Bereits im Oktober 1957 hatten russische Astrophysiker die Nase vor der Nasa und einen künstlichen Erdsatelliten im Orbit, was wiederum Folgen für ein kleines Hündchen mit Fledermausgesicht irgendwo am Rande der berüchtigten Hungerwüste von Taschkent haben sollte. Es hieß Laika und erblickte zufällig in zu großer Nähe der weltgrößten Weltraum-Startbasis Tjuratam (oder auch Baikonur) das Licht der Welt. Auch in seinem Fall kam es, wie es kommen mußte, und am 3. November des Jahres 1957 wußte Laika nicht so recht, ob sie ihren Augen trauen sollte. War sie tatsächlich das erste terrestrische Lebewesen, dem ein Blick auf den blauen Planeten vergönnt war?

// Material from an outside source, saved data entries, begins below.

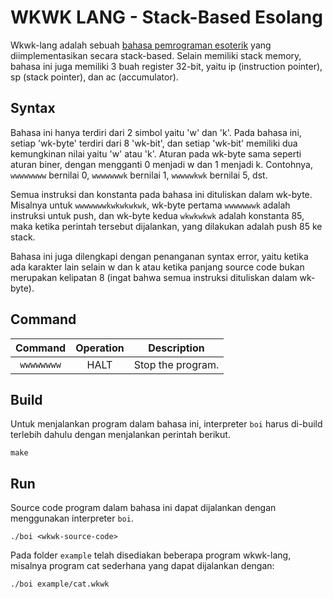 # WKWK LANG - Stack-Based Esolang

Wkwk-lang adalah sebuah [bahasa pemrograman esoterik](https://en.wikipedia.org/wiki/Esoteric_programming_language) yang diimplementasikan secara stack-based. Selain memiliki stack memory, bahasa ini juga memiliki 3 buah register 32-bit, yaitu ip (instruction pointer), sp (stack pointer), dan ac (accumulator).

## Syntax

Bahasa ini hanya terdiri dari 2 simbol yaitu 'w' dan 'k'. Pada bahasa ini, setiap 'wk-byte' terdiri dari 8 'wk-bit', dan setiap 'wk-bit' memiliki dua kemungkinan nilai yaitu 'w' atau 'k'. Aturan pada wk-byte sama seperti aturan biner, dengan mengganti 0 menjadi w dan 1 menjadi k. Contohnya, `wwwwwwww` bernilai 0, `wwwwwwwk` bernilai 1,
`wwwwwkwk` bernilai 5, dst.

Semua instruksi dan konstanta pada bahasa ini dituliskan dalam wk-byte. Misalnya untuk `wwwwwwwkwkwkwkwk`, wk-byte pertama `wwwwwwwk` adalah instruksi untuk push, dan wk-byte kedua `wkwkwkwk` adalah konstanta 85, maka ketika perintah tersebut dijalankan, yang dilakukan adalah push 85 ke stack.

Bahasa ini juga dilengkapi dengan penanganan syntax error, yaitu ketika ada karakter lain selain w dan k atau ketika panjang source code bukan merupakan kelipatan 8 (ingat bahwa semua instruksi dituliskan dalam wk-byte).

## Command
Command | Operation | Description 
:---: | :---: | --- 
`wwwwwwww`| HALT | Stop the program. 

## Build
Untuk menjalankan program dalam bahasa ini, interpreter `boi` harus di-build terlebih dahulu dengan menjalankan perintah berikut.
```
make
```

## Run
Source code program dalam bahasa ini dapat dijalankan dengan menggunakan interpreter `boi`.
```
./boi <wkwk-source-code>
```
Pada folder `example` telah disediakan beberapa program wkwk-lang, misalnya program cat sederhana yang dapat dijalankan dengan:
```
./boi example/cat.wkwk
```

Zehn Tage währte Laikas völlige Losgelöstheit inklusive globalterrestrischem Sightseeing. Dann wurde es ihr plötzlich seltsam heiß, was wiederum dazu führte, daß es in diesen Tagen auf dem Parkplatz des Frankfurter Bockenheimer Depots zufällig so kam, wie es kommen mußte: In der hinteren Ecke des Kiesplatzes standen mehr als dreißig Autos im Kreis und warteten darauf, mit Zuschauern bestückt zu werden. Die kamen dann auch und wurden nach dem Zufallsprinzip in Vierer- bis Sechsergruppen zum Einsteigen bewegt, um dort der Dinge zu harren, die sich im zirkusartigen Rund der Pkw-Wagenburg ereignen sollten.

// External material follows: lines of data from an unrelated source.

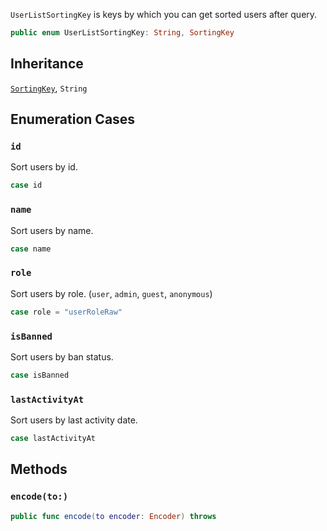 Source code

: 
`UserListSortingKey` is keys by which you can get sorted users after query.

``` swift
public enum UserListSortingKey: String, SortingKey 
```

## Inheritance

[`SortingKey`](SortingKey), `String`

## Enumeration Cases

### `id`

Sort users by id.

``` swift
case id
```

### `name`

Sort users by name.

``` swift
case name
```

### `role`

Sort users by role. (`user`, `admin`, `guest`, `anonymous`)

``` swift
case role = "userRoleRaw"
```

### `isBanned`

Sort users by ban status.

``` swift
case isBanned
```

### `lastActivityAt`

Sort users by last activity date.

``` swift
case lastActivityAt
```

## Methods

### `encode(to:)`

``` swift
public func encode(to encoder: Encoder) throws 
```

Auch sie wußten nicht so recht, wie ihnen geschah: Waren sie Wildwest-Pioniere und irgendwo da draußen feindliche Indianer? Nahmen sie an einer Ufo-Seance teil? Oder saßen sie mit anderen Pfadfindern im Auto und hatten jeweils einen in ihren Reihen, der am Ticketschalter zufällig als Scout bestimmt worden war und sich nun als Herr des kleinen Survival-Packets mit Schokolade (Marke „Eat This“), etwas Bindfaden, Scheuertüchern und Lageplänen fühlen konnte?

Aber dann ging es los, und es war klar, daß es in der nächsten Stunde um das Hündchen Laika gehen würde. Oder besser: Daß die englisch-deutsche Performance/ Aktion-Gruppe Gob Squad mit Stammsitz in Nottingham genau auf diesem Parklatz das typische Laika-Gefühl äußerster Verlorenheit auf engstem Raum entstehen läßt.

Per Autoradio wurde man angewiesen, Lichtzeichen an die anderen Autos zu geben oder seinem Autonachbarn zuzulächeln, während die Gob-Squad-Aktivisten draußen in der Kälte die Mythen von Einsamkeit und Überleben zelebrierten: Gänge über das hellerleuchtete Rund, Schüsse eines Heckenschützen, Niederstürzen und Tod; dann ein VW-Passat, der irrwitzig in die Arena rast, auf daß die Insassen herausspritzen und etwas später eine Frau einsteige und sich per Autoradio über ihre Einsamkeit befragen lasse.

Bis dahin hatten sich die Partikel der vor mehr als vierzig Jahren verglühten Laika noch immer nicht materialisiert, dafür war ein Gob-Squad-Aktivist von einem Gabelstabler immer höher Richtung All gehievt worden und hatte sein ganz spezielles Gefühl der Verlorenheit zu überspielen versucht: Jeder kennt es, das berühmte Pfeifen im Walde in Form der Selbstvergewisserung, sich etwas über sich selbst zu erzählen. Etwas später kam derselbe Aktivist noch einmal im Eisbärkostüm mit dem Kopf unter dem Arm, wollte im Schneegestöber einen roten Wimpel plazieren und führte einmal mehr vor, daß Gob Squad zwar Gefühlslagen inszeniert, aber keinen Wert auf ausgefeilte Inszenierungen legt.

Deutlich wurde das schon im letzten Jahr, als die Gruppe während der Theaterskizzen auf der documenta X auf sich aufmerksam machte. Der Regisseur Stefan Pucher hatte in einer stillgelegten U-Bahn-Haltestelle mit der Aktivistengruppe alltägliches Warten choreographiert, während die Werbeflächen der Haltestelle plötzlich zu erzählen begannen, was sich ereignen wird. Etwa, daß der Mann im Mantel gleich ein paar Schritte gehen und dann zusammenbrechen oder ein anderer Mann seinen Kopf in die Papiertüte einer Frau stecken wird.

Eine Inszenierung des angekündigten Zufalls, die auch die neue Arbeit von Gob Squad prägt, obwohl Pucher nicht Regie führte, sondern Ende April mit „Bodycheck“ eine gesonderte Inszenierung am Theater am Turm zur „Sex Culture im Jahr 2000“ vorstellt.

Der Witz solcher „realen“ Inszenierungen ist, daß man zwar gesagt bekommt, was sich ereignen wird, das tatsächliche Geschehen dann aber trotzdem überrascht. Unmerklich wird man Teil der Inszenierung. Und so kam es, daß das Hündchen mit dem Fledermausgesicht zwar nirgends gesichtet wurde, dafür aber Erdenbewohner des ausgehenden Jahrtausends wie Astronauten in Pkws saßen und mit ihren Zufallsbekanntschaften alltägliches Überleben simulierten.

Aus dem Autoradio kamen Sphärenklänge und Fußball-WM- Reportagen, auf daß sich im Pkw ein Wir-Gefühl einstelle. Und am Ende durfte jeder einen kleinen weißen Luftballon zur Allbefruchtung aufsteigen lassen. Kitschgefahr lag in der Luft, aber es ging ja um das kleine Hündchen. Gegrüßet seist du, Laika!